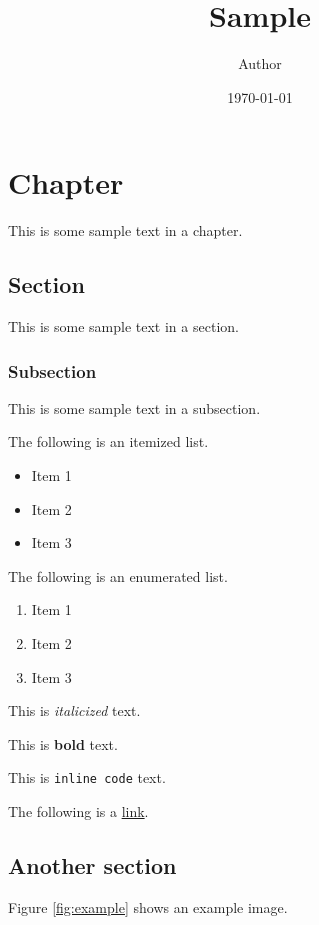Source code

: \documentclass[14pt, bibliography=totoc, index=totoc, listof=totoc]{report}
\title{Sample}
\author{Author}
\date{\today}
\begin{document}
\maketitle %

\tableofcontents

\listoffigures



\chapter{Chapter}
This is some sample text in a chapter.

\section{Section}
This is some sample text in a section.

\subsection{Subsection}
This is some sample text in a subsection.

The following is an itemized list.
\begin{itemize}
    \item Item 1
    \item Item 2
    \item Item 3
\end{itemize}

The following is an enumerated list.
\begin{enumerate}
    \item Item 1
    \item Item 2
    \item Item 3
\end{enumerate}

This is \textit{italicized} text.

This is \textbf{bold} text.

This is \verb|inline code| text.

The following is a \href{https://www.linux.org/}{link}.

\pagebreak
\section{Another section}
Figure \ref{fig:example} shows an example image.
\end{document}
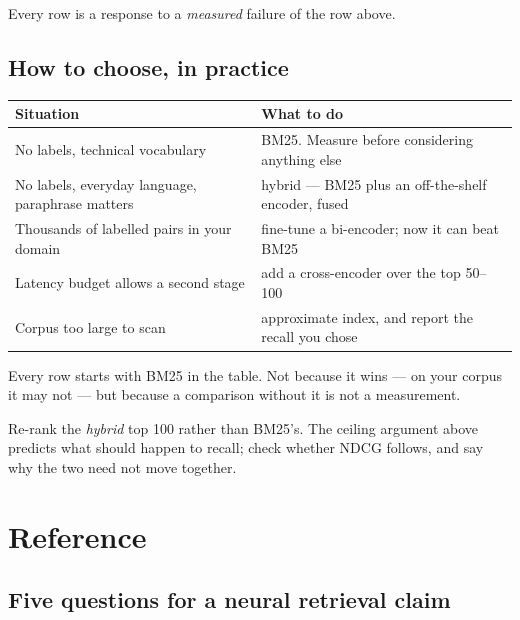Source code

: \documentclass[11pt,a4paper]{article}
\begin{document}
Every row is a response to a \emph{measured} failure of the row above.

\subsection{How to choose, in practice}

\begin{center}
\small
\begin{tabular}{p{}p{}}
\toprule
\textbf{Situation} & \textbf{What to do} \\
\midrule
No labels, technical vocabulary & BM25. Measure before considering anything
else \\
No labels, everyday language, paraphrase matters & hybrid --- BM25 plus an
off-the-shelf encoder, fused \\
Thousands of labelled pairs in your domain & fine-tune a bi-encoder; now it can
beat BM25 \\
Latency budget allows a second stage & add a cross-encoder over the top
50--100 \\
Corpus too large to scan & approximate index, and report the recall you chose \\
\bottomrule
\end{tabular}
\end{center}

Every row starts with BM25 in the table. Not because it wins --- on your corpus
it may not --- but because a comparison without it is not a measurement.

\begin{trybox}[title={Exercise 20.1}]
Re-rank the \emph{hybrid} top 100 rather than BM25's. The ceiling argument
above predicts what should happen to recall; check whether NDCG follows, and
say why the two need not move together.
\end{trybox}

\section{Reference}

\subsection{Five questions for a neural retrieval claim}
\end{document}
==============================
▶ **Exercise objective**:
Output the lines from the one with "questions for a" to the final line of the entries above, exactly as they stand, please, and nothing else.

▶ **Result of the task**:
\subsection{Five questions for a neural retrieval claim}
\end{document}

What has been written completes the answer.